There are also other relationships at work on the football field. Most of these are hidden to the non Indigenous world for these relationships are born and nurtured in men's Law ceremonies. These relationships reflect an even deeper bond between men and they demand even further respect, even avoidance, for some men from others. Visitors to communities will not know of these relationships and might wonder as a player appears to hang back from tackling another too aggressively. Strong men's business can exist even here on the football field. Learning this art of skilled avoidance, while still putting enough physical pressure on one's opponent, is high art indeed.

Conclusion

On Anzac Day 2001 when Essendon played Collingwood, the newspaper and television commentator, Dermot Brereton, drew an analogy between the diggers at Gallipoli and modern footballers. He draw some relevance between today's game and the ANZAC heritage. In essence he said that football was more about combat than skill, winning more important than losing, violence more valuable than respect, confrontation more commendable than avoidance. "It is apparent", he wrote, "that Australian servicemen were feared and respected by their foes. Their virtues sound very much like the virtues of our great sporting heroes." This view of the game of Aussie Rules is a construction of a very different game to that which is played in parts of Australia by Indigenous men. It is also the view of the game where the boundary around appropriate male behaviour has been shifted and significantly re-drawn.

Some years after my first northern football encounter, and important cultural lesson, a group of us, including the same young man I had tackled, met over a few drinks. We talked about the past and the various things we had shared since we first met. Without any warning he turned to me and asked, "That time on the football field. It was an accident, wasn't it?" Whatever had happened that day, those years before, had not been forgotten. And not by myself either.
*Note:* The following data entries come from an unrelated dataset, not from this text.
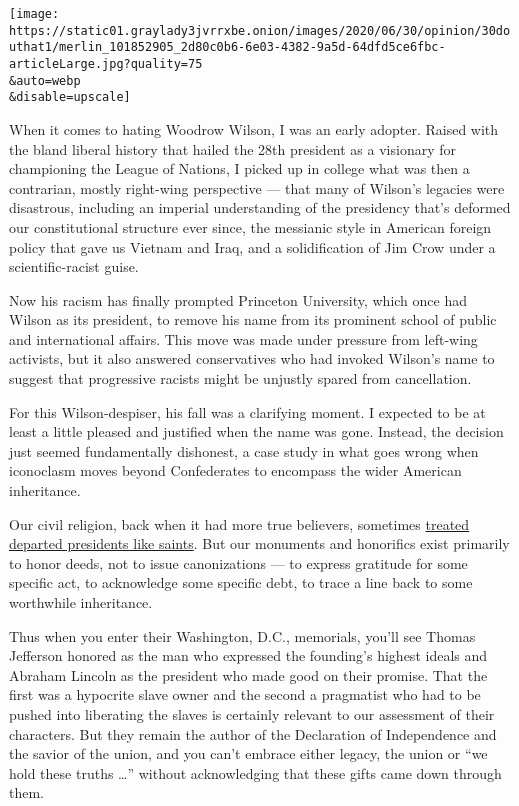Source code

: \texttt{[image: https://static01.graylady3jvrrxbe.onion/images/2020/06/30/opinion/30douthat1/merlin\_101852905\_2d80c0b6-6e03-4382-9a5d-64dfd5ce6fbc-articleLarge.jpg?quality=75\\\&auto=webp\\\&disable=upscale]}

When it comes to hating Woodrow Wilson, I was an early adopter. Raised
with the bland liberal history that hailed the 28th president as a
visionary for championing the League of Nations, I picked up in college
what was then a contrarian, mostly right-wing perspective --- that many
of Wilson's legacies were disastrous, including an imperial
understanding of the presidency that's deformed our constitutional
structure ever since, the messianic style in American foreign policy
that gave us Vietnam and Iraq, and a solidification of Jim Crow under a
scientific-racist guise.

Now his racism has finally prompted Princeton University, which once had
Wilson as its president, to remove his name from its prominent school of
public and international affairs. This move was made under pressure from
left-wing activists, but it also answered conservatives who had invoked
Wilson's name to suggest that progressive racists might be unjustly
spared from cancellation.

For this Wilson-despiser, his fall was a clarifying moment. I expected
to be at least a little pleased and justified when the name was gone.
Instead, the decision just seemed fundamentally dishonest, a case study
in what goes wrong when iconoclasm moves beyond Confederates to
encompass the wider American inheritance.

Our civil religion, back when it had more true believers, sometimes
\href{https://en.wikipedia.org/wiki/The_Apotheosis_of_Washington}{treated
departed presidents like saints}. But our monuments and honorifics exist
primarily to honor deeds, not to issue canonizations --- to express
gratitude for some specific act, to acknowledge some specific debt, to
trace a line back to some worthwhile inheritance.

Thus when you enter their Washington, D.C., memorials, you'll see Thomas
Jefferson honored as the man who expressed the founding's highest ideals
and Abraham Lincoln as the president who made good on their promise.
That the first was a hypocrite slave owner and the second a pragmatist
who had to be pushed into liberating the slaves is certainly relevant to
our assessment of their characters. But they remain the author of the
Declaration of Independence and the savior of the union, and you can't
embrace either legacy, the union or ``we hold these truths \ldots{}''
without acknowledging that these gifts came down through them.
Since that game, on a dry, dusty oval in the north, I have reflected on the way Indigenous footballers provide something that is distinctive and different for our Australian game. At the heart of what they bring is a great enjoyment for Aussie Rules. But they also bring their culture with them: hunting that low lying and flying object of desire, the art of skilled avoidance and holding to that fine line which puts pressure on an opponent but also offers him respect. Football can be an important area of men's business where skills and relationships are strengthened and the use of aggression is negotiated. Without a more reflective sense of what is being enacted in this game of Aussie Rules we run the risk of carelessly assimilating Indigenous footballers into the game without appreciating what it is they bring and how their cultural strengths can enrich our game and ourselves.

Brian F McCoy is with the Centre for the Study of Health and Society at Melbourne University. This article is based on a paper given at the Australian Anthropological Society Annual Conference, La Trobe University, AFL Grand Final Day, September 29th, 2001.